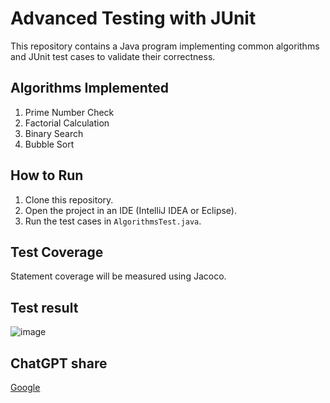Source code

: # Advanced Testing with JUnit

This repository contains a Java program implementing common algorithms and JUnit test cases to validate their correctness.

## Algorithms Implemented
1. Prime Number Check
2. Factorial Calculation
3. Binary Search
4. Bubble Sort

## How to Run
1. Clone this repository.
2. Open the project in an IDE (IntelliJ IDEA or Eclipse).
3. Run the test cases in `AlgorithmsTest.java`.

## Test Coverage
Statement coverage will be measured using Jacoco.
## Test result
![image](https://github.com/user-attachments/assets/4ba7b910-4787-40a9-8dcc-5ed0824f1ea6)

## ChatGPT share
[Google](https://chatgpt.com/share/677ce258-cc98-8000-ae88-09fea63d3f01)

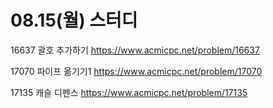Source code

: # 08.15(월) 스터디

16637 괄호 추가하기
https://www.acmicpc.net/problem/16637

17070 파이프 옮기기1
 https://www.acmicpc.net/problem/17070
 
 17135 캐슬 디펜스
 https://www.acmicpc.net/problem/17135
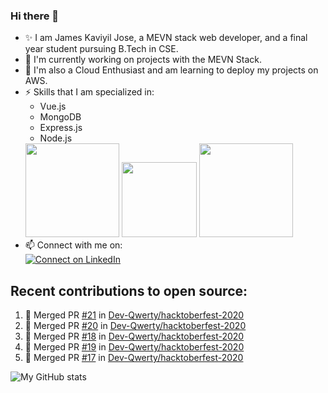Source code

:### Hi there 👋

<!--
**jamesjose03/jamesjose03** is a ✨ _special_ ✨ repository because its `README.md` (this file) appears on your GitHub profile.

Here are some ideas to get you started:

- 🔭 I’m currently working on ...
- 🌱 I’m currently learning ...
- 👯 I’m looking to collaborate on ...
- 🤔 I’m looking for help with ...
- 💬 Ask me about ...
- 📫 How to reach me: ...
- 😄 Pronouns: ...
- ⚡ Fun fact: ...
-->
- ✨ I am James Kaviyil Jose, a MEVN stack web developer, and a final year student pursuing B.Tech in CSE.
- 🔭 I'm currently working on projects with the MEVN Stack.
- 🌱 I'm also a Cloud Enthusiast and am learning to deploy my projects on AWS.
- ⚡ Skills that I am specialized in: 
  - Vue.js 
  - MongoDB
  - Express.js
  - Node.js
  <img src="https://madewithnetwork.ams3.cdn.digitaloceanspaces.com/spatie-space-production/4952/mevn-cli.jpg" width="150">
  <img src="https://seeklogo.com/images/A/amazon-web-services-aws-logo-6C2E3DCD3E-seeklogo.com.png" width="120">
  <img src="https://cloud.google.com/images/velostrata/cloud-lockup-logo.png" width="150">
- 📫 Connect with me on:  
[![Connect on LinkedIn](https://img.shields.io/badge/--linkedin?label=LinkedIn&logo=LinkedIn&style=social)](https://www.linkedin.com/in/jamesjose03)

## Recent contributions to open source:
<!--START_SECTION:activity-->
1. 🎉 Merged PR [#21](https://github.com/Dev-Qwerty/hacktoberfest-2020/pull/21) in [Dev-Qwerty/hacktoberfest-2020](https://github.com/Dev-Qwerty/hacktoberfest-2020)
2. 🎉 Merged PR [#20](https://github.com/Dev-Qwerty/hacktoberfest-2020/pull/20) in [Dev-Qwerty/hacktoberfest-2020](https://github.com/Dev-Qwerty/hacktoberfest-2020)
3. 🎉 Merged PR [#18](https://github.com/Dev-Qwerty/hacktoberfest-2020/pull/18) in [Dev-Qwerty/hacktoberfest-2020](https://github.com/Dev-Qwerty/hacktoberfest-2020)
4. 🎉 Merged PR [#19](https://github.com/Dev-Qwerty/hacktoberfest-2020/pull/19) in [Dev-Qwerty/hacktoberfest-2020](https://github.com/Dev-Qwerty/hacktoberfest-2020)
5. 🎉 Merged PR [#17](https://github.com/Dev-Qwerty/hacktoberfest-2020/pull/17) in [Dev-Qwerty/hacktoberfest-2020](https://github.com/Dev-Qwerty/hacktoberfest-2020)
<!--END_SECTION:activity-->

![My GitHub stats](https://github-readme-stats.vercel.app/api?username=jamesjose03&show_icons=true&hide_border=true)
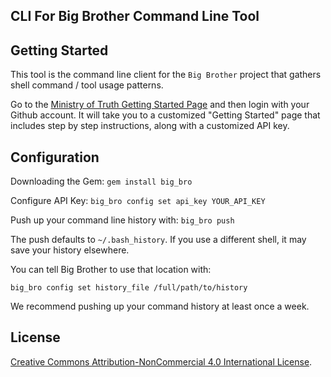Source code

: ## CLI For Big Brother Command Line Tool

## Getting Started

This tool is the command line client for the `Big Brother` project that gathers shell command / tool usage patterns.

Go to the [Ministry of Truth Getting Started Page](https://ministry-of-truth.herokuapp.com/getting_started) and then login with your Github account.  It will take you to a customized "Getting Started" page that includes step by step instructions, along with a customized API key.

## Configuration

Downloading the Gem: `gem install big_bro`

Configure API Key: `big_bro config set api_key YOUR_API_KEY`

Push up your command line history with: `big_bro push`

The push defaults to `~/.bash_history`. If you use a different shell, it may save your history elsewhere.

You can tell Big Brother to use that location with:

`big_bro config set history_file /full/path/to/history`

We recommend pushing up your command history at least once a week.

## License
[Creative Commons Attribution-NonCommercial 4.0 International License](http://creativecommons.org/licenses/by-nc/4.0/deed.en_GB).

════

* **BRIEF**
Please set down the records exactly, and keep every image out of the copy.

* **ANSWER BOX**
Source code

: # Advanced Testing with JUnit

This repository contains a Java program implementing common algorithms and JUnit test cases to validate their correctness.

## Algorithms Implemented
1. Prime Number Check
2. Factorial Calculation
3. Binary Search
4. Bubble Sort

## How to Run
1. Clone this repository.
2. Open the project in an IDE (IntelliJ IDEA or Eclipse).
3. Run the test cases in `AlgorithmsTest.java`.

## Test Coverage
Statement coverage will be measured using Jacoco.
## Test result
![image](https://github.com/user-attachments/assets/4ba7b910-4787-40a9-8dcc-5ed0824f1ea6)

## ChatGPT share
[Google](https://chatgpt.com/share/677ce258-cc98-8000-ae88-09fea63d3f01)

Source code

: # 08.15(월) 스터디

16637 괄호 추가하기
https://www.acmicpc.net/problem/16637

17070 파이프 옮기기1
 https://www.acmicpc.net/problem/17070
 
 17135 캐슬 디펜스
 https://www.acmicpc.net/problem/17135
Source code

:### Hi there 👋

<!--
**jamesjose03/jamesjose03** is a ✨ _special_ ✨ repository because its `README.md` (this file) appears on your GitHub profile.

Here are some ideas to get you started:

- 🔭 I’m currently working on ...
- 🌱 I’m currently learning ...
- 👯 I’m looking to collaborate on ...
- 🤔 I’m looking for help with ...
- 💬 Ask me about ...
- 📫 How to reach me: ...
- 😄 Pronouns: ...
- ⚡ Fun fact: ...
-->
- ✨ I am James Kaviyil Jose, a MEVN stack web developer, and a final year student pursuing B.Tech in CSE.
- 🔭 I'm currently working on projects with the MEVN Stack.
- 🌱 I'm also a Cloud Enthusiast and am learning to deploy my projects on AWS.
- ⚡ Skills that I am specialized in: 
  - Vue.js 
  - MongoDB
  - Express.js
  - Node.js
  <img src="https://madewithnetwork.ams3.cdn.digitaloceanspaces.com/spatie-space-production/4952/mevn-cli.jpg" width="150">
  <img src="https://seeklogo.com/images/A/amazon-web-services-aws-logo-6C2E3DCD3E-seeklogo.com.png" width="120">
  <img src="https://cloud.google.com/images/velostrata/cloud-lockup-logo.png" width="150">
- 📫 Connect with me on:  
[![Connect on LinkedIn](https://img.shields.io/badge/--linkedin?label=LinkedIn&logo=LinkedIn&style=social)](https://www.linkedin.com/in/jamesjose03)

## Recent contributions to open source:
<!--START_SECTION:activity-->
1. 🎉 Merged PR [#21](https://github.com/Dev-Qwerty/hacktoberfest-2020/pull/21) in [Dev-Qwerty/hacktoberfest-2020](https://github.com/Dev-Qwerty/hacktoberfest-2020)
2. 🎉 Merged PR [#20](https://github.com/Dev-Qwerty/hacktoberfest-2020/pull/20) in [Dev-Qwerty/hacktoberfest-2020](https://github.com/Dev-Qwerty/hacktoberfest-2020)
3. 🎉 Merged PR [#18](https://github.com/Dev-Qwerty/hacktoberfest-2020/pull/18) in [Dev-Qwerty/hacktoberfest-2020](https://github.com/Dev-Qwerty/hacktoberfest-2020)
4. 🎉 Merged PR [#19](https://github.com/Dev-Qwerty/hacktoberfest-2020/pull/19) in [Dev-Qwerty/hacktoberfest-2020](https://github.com/Dev-Qwerty/hacktoberfest-2020)
5. 🎉 Merged PR [#17](https://github.com/Dev-Qwerty/hacktoberfest-2020/pull/17) in [Dev-Qwerty/hacktoberfest-2020](https://github.com/Dev-Qwerty/hacktoberfest-2020)
<!--END_SECTION:activity-->

![My GitHub stats](https://github-readme-stats.vercel.app/api?username=jamesjose03&show_icons=true&hide_border=true)
Source code

: ## CLI For Big Brother Command Line Tool

## Getting Started

This tool is the command line client for the `Big Brother` project that gathers shell command / tool usage patterns.

Go to the [Ministry of Truth Getting Started Page](https://ministry-of-truth.herokuapp.com/getting_started) and then login with your Github account.  It will take you to a customized "Getting Started" page that includes step by step instructions, along with a customized API key.

## Configuration

Downloading the Gem: `gem install big_bro`

Configure API Key: `big_bro config set api_key YOUR_API_KEY`

Push up your command line history with: `big_bro push`

The push defaults to `~/.bash_history`. If you use a different shell, it may save your history elsewhere.

You can tell Big Brother to use that location with:

`big_bro config set history_file /full/path/to/history`

We recommend pushing up your command history at least once a week.

## License
[Creative Commons Attribution-NonCommercial 4.0 International License](http://creativecommons.org/licenses/by-nc/4.0/deed.en_GB).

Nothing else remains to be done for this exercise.